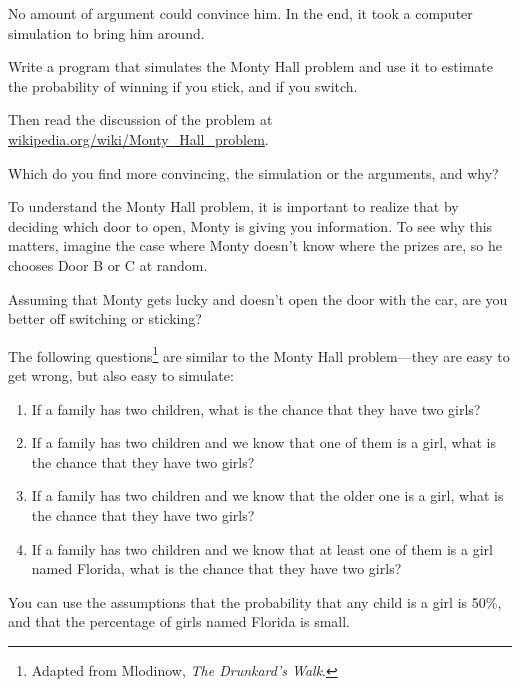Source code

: \documentclass[10pt]{book}
\begin{document}
No amount of argument could convince him.  In the end, it took
a computer simulation to bring him around.

\begin{ex}

Write a program that simulates the Monty Hall problem and use
it to estimate the probability of winning if you stick, and if
you switch.

Then read the discussion of the problem at
\url{wikipedia.org/wiki/Monty_Hall_problem}.

Which do you find more convincing, the simulation or the arguments,
and why?

\end{ex}


\begin{ex}

To understand the Monty Hall problem, it is important to realize
that by deciding which door to open, Monty is giving you information.
To see why this matters, imagine the case where Monty doesn't
know where the prizes are, so he chooses Door B or C at random.

Assuming that Monty gets lucky and doesn't open the door with the
car, are you better off switching or sticking?

\end{ex}


\begin{ex}

The following questions\footnote{Adapted from
  Mlodinow, {\em The Drunkard's Walk}.} are similar to the Monty Hall
  problem---they are easy to get wrong, but also easy
  to simulate:

\begin{enumerate}

\item If a family has two children, what is the chance that they
  have two girls?

\item If a family has two children and we know that one of them is a
  girl, what is the chance that they have two girls?

\item If a family has two children and we know that the older one is a
  girl, what is the chance that they have two girls?

\item If a family has two children and we know that at least one of
  them is a girl named Florida, what is the chance that they have
  two girls?

\end{enumerate}

You can use the assumptions that the probability that any child
is a girl is 50\%, and that the percentage of girls named
Florida is small.

\end{ex}
\end{document}
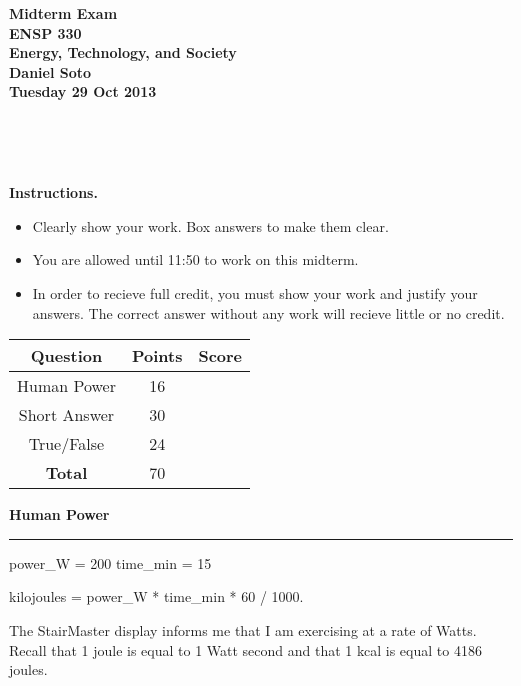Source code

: \documentclass[12pt, oneside]{article}
\newcommand{\tablerow}[2]
{\rule[-0.3cm]{0cm}{1cm}#1 & #2 & \\ \hline}
\newcommand{\chead}[1]
{\begin{center}\large\textbf{#1}\end{center}
\hrule
\vspace{10pt}}
\begin{document}
\begin{center}
{\bf Midterm Exam}\\
{\bf ENSP 330}\\
{\bf Energy, Technology, and Society}\\
{\bf Daniel Soto}\\
{\bf Tuesday 29 Oct 2013}\\
\end{center}


\framebox[4.5in]{\rule{0cm}{1.5cm}}\\
\vspace{0.2cm}

\framebox[4.5in]{\rule{0cm}{1.5cm}}\\
\vspace{0.8cm}


\noindent
{\bf Instructions.}
\begin{itemize}
\item Clearly show your work.  Box answers to make them clear.
\item You are allowed until 11:50 to work on this midterm.
\item In order to recieve full credit, you must show your work and
justify your answers.  The correct answer without any work will recieve
little or no credit.
\end{itemize}

\vfill

\begin{center}
\begin{tabular}{|c|c|c|}
\hline
\rule[-0.3cm]{0cm}{1cm}
Question & Points & Score \\
\hline
\tablerow{Human Power}{16}
\tablerow{Short Answer}{30}
\tablerow{True/False}{24}
\tablerow{\bf{Total}}{70}
\end{tabular}
\end{center}

\vfill


%
%

\newpage
\chead{Human Power}

\begin{pycode}
power_W = 200
time_min = 15

kilojoules = power_W * time_min * 60 / 1000.
\end{pycode}

The StairMaster display informs me that I am exercising at a rate of
 Watts.  Recall that 1 joule is equal to 1 Watt second and that 1 kcal
is equal to 4186 joules.
\end{document}
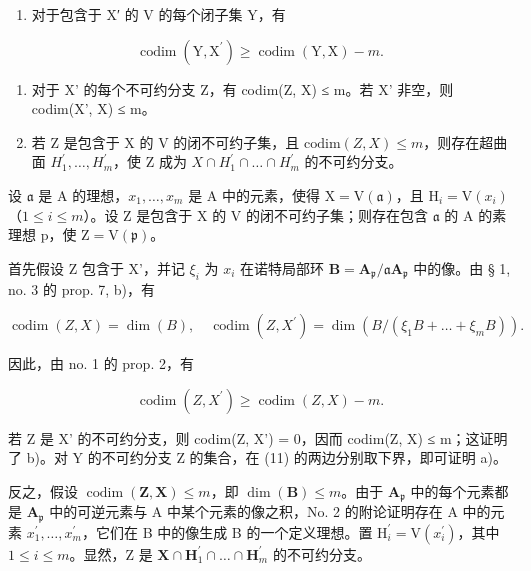 \begin{enumerate}
\def\labelenumi{\alph{enumi})}
\tightlist
\item
  对于包含于 X′ 的 V 的每个闭子集 Y，有
\end{enumerate}

\[
\operatorname{codim} (\mathrm{Y}, \mathrm{X} ^ {\prime}) \geqslant \operatorname{codim} (\mathrm{Y}, \mathrm{X}) - m.
\]

\begin{enumerate}
\def\labelenumi{\alph{enumi})}
\setcounter{enumi}{1}
\item
  对于 X' 的每个不可约分支 Z，有 codim(Z, X) ≤ m。若 X' 非空，则 codim(X', X) ≤ m。
\item
  若 Z 是包含于 X 的 V 的闭不可约子集，且 \(\text{codim}(Z, X) \leqslant m\)，则存在超曲面 \(H_{1}^{\prime}, \ldots, H_{m}^{\prime}\)，使 Z 成为 \(X \cap H_{1}^{\prime} \cap \ldots \cap H_{m}^{\prime}\) 的不可约分支。
\end{enumerate}

设 \(\mathfrak{a}\) 是 A 的理想，\(x_{1},\ldots,x_{m}\) 是 A 中的元素，使得 \(\mathrm{X}=\mathrm{V}(\mathfrak{a})\)，且 \(\mathrm{H}_{i}=\mathrm{V}(x_{i})\)（\(1\leqslant i\leqslant m\)）。设 Z 是包含于 X 的 V 的闭不可约子集；则存在包含 \(\mathfrak{a}\) 的 A 的素理想 p，使 \(\mathrm{Z}=\mathrm{V}(\mathfrak{p})\)。

首先假设 Z 包含于 X'，并记 \(\xi_{i}\) 为 \(x_{i}\) 在诺特局部环 \(\mathbf{B} = \mathbf{A}_{\mathfrak{p}} / \mathfrak{a}\mathbf{A}_{\mathfrak{p}}\) 中的像。由 § 1, no. 3 的 prop. 7, b)，有

\[
\operatorname{codim} (Z, X) = \dim (B), \quad \operatorname{codim} (Z, X ^ {\prime}) = \dim (B / (\xi_ {1} B + \dots + \xi_ {m} B)).
\]

因此，由 no. 1 的 prop. 2，有

\[
\operatorname{codim} (Z, X ^ {\prime}) \geqslant \operatorname{codim} (Z, X) - m.\tag{11}
\]

若 Z 是 X' 的不可约分支，则 codim(Z, X') = 0，因而 codim(Z, X) ≤ m；这证明了 b)。对 Y 的不可约分支 Z 的集合，在 (11) 的两边分别取下界，即可证明 a)。

反之，假设 \(\operatorname{codim}(\mathbf{Z},\mathbf{X})\leqslant m\)，即 \(\dim (\mathbf{B})\leqslant m\)。由于 \(\mathbf{A}_{\mathfrak{p}}\) 中的每个元素都是 \(\mathbf{A}_{\mathfrak{p}}\) 中的可逆元素与 A 中某个元素的像之积，No. 2 的附论证明存在 A 中的元素 \(x_1^{\prime},\ldots ,x_m^\prime\)，它们在 B 中的像生成 B 的一个定义理想。置 \(\mathrm{H}_i^{\prime} = \mathrm{V}(x_i^{\prime})\)，其中 \(1\leqslant i\leqslant m\)。显然，Z 是 \(\mathbf{X}\cap \mathbf{H}_1^{\prime}\cap \dots \cap \mathbf{H}_m^{\prime}\) 的不可约分支。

§

Task goal:
The full set of entries should be transcribed exactly, pictures left aside.

Result:
Source code

: \documentclass[10pt]{book}
\begin{document}
No amount of argument could convince him.  In the end, it took
a computer simulation to bring him around.

\begin{ex}

Write a program that simulates the Monty Hall problem and use
it to estimate the probability of winning if you stick, and if
you switch.

Then read the discussion of the problem at
\url{wikipedia.org/wiki/Monty_Hall_problem}.

Which do you find more convincing, the simulation or the arguments,
and why?

\end{ex}


\begin{ex}

To understand the Monty Hall problem, it is important to realize
that by deciding which door to open, Monty is giving you information.
To see why this matters, imagine the case where Monty doesn't
know where the prizes are, so he chooses Door B or C at random.

Assuming that Monty gets lucky and doesn't open the door with the
car, are you better off switching or sticking?

\end{ex}


\begin{ex}

The following questions\footnote{Adapted from
  Mlodinow, {\em The Drunkard's Walk}.} are similar to the Monty Hall
  problem---they are easy to get wrong, but also easy
  to simulate:

\begin{enumerate}

\item If a family has two children, what is the chance that they
  have two girls?

\item If a family has two children and we know that one of them is a
  girl, what is the chance that they have two girls?

\item If a family has two children and we know that the older one is a
  girl, what is the chance that they have two girls?

\item If a family has two children and we know that at least one of
  them is a girl named Florida, what is the chance that they have
  two girls?

\end{enumerate}

You can use the assumptions that the probability that any child
is a girl is 50\%, and that the percentage of girls named
Florida is small.

\end{ex}
\end{document}
Source code

: \documentclass[12pt, oneside]{article}
\newcommand{\tablerow}[2]
{\rule[-0.3cm]{0cm}{1cm}#1 & #2 & \\ \hline}
\newcommand{\chead}[1]
{\begin{center}\large\textbf{#1}\end{center}
\hrule
\vspace{10pt}}
\begin{document}
\begin{center}
{\bf Midterm Exam}\\
{\bf ENSP 330}\\
{\bf Energy, Technology, and Society}\\
{\bf Daniel Soto}\\
{\bf Tuesday 29 Oct 2013}\\
\end{center}


\framebox[4.5in]{\rule{0cm}{1.5cm}}\\
\vspace{0.2cm}

\framebox[4.5in]{\rule{0cm}{1.5cm}}\\
\vspace{0.8cm}


\noindent
{\bf Instructions.}
\begin{itemize}
\item Clearly show your work.  Box answers to make them clear.
\item You are allowed until 11:50 to work on this midterm.
\item In order to recieve full credit, you must show your work and
justify your answers.  The correct answer without any work will recieve
little or no credit.
\end{itemize}

\vfill

\begin{center}
\begin{tabular}{|c|c|c|}
\hline
\rule[-0.3cm]{0cm}{1cm}
Question & Points & Score \\
\hline
\tablerow{Human Power}{16}
\tablerow{Short Answer}{30}
\tablerow{True/False}{24}
\tablerow{\bf{Total}}{70}
\end{tabular}
\end{center}

\vfill


%
%

\newpage
\chead{Human Power}

\begin{pycode}
power_W = 200
time_min = 15

kilojoules = power_W * time_min * 60 / 1000.
\end{pycode}

The StairMaster display informs me that I am exercising at a rate of
 Watts.  Recall that 1 joule is equal to 1 Watt second and that 1 kcal
is equal to 4186 joules.
\end{document}
 \begin{enumerate}
\def\labelenumi{\alph{enumi})}
\tightlist
\item
  对于包含于 X′ 的 V 的每个闭子集 Y，有
\end{enumerate}

\[
\operatorname{codim} (\mathrm{Y}, \mathrm{X} ^ {\prime}) \geqslant \operatorname{codim} (\mathrm{Y}, \mathrm{X}) - m.
\]

\begin{enumerate}
\def\labelenumi{\alph{enumi})}
\setcounter{enumi}{1}
\item
  对于 X' 的每个不可约分支 Z，有 codim(Z, X) ≤ m。若 X' 非空，则 codim(X', X) ≤ m。
\item
  若 Z 是包含于 X 的 V 的闭不可约子集，且 \(\text{codim}(Z, X) \leqslant m\)，则存在超曲面 \(H_{1}^{\prime}, \ldots, H_{m}^{\prime}\)，使 Z 成为 \(X \cap H_{1}^{\prime} \cap \ldots \cap H_{m}^{\prime}\) 的不可约分支。
\end{enumerate}

设 \(\mathfrak{a}\) 是 A 的理想，\(x_{1},\ldots,x_{m}\) 是 A 中的元素，使得 \(\mathrm{X}=\mathrm{V}(\mathfrak{a})\)，且 \(\mathrm{H}_{i}=\mathrm{V}(x_{i})\)（\(1\leqslant i\leqslant m\)）。设 Z 是包含于 X 的 V 的闭不可约子集；则存在包含 \(\mathfrak{a}\) 的 A 的素理想 p，使 \(\mathrm{Z}=\mathrm{V}(\mathfrak{p})\)。

首先假设 Z 包含于 X'，并记 \(\xi_{i}\) 为 \(x_{i}\) 在诺特局部环 \(\mathbf{B} = \mathbf{A}_{\mathfrak{p}} / \mathfrak{a}\mathbf{A}_{\mathfrak{p}}\) 中的像。由 § 1, no. 3 的 prop. 7, b)，有

\[
\operatorname{codim} (Z, X) = \dim (B), \quad \operatorname{codim} (Z, X ^ {\prime}) = \dim (B / (\xi_ {1} B + \dots + \xi_ {m} B)).
\]

因此，由 no. 1 的 prop. 2，有

\[
\operatorname{codim} (Z, X ^ {\prime}) \geqslant \operatorname{codim} (Z, X) - m.\tag{11}
\]

若 Z 是 X' 的不可约分支，则 codim(Z, X') = 0，因而 codim(Z, X) ≤ m；这证明了 b)。对 Y 的不可约分支 Z 的集合，在 (11) 的两边分别取下界，即可证明 a)。

反之，假设 \(\operatorname{codim}(\mathbf{Z},\mathbf{X})\leqslant m\)，即 \(\dim (\mathbf{B})\leqslant m\)。由于 \(\mathbf{A}_{\mathfrak{p}}\) 中的每个元素都是 \(\mathbf{A}_{\mathfrak{p}}\) 中的可逆元素与 A 中某个元素的像之积，No. 2 的附论证明存在 A 中的元素 \(x_1^{\prime},\ldots ,x_m^\prime\)，它们在 B 中的像生成 B 的一个定义理想。置 \(\mathrm{H}_i^{\prime} = \mathrm{V}(x_i^{\prime})\)，其中 \(1\leqslant i\leqslant m\)。显然，Z 是 \(\mathbf{X}\cap \mathbf{H}_1^{\prime}\cap \dots \cap \mathbf{H}_m^{\prime}\) 的不可约分支。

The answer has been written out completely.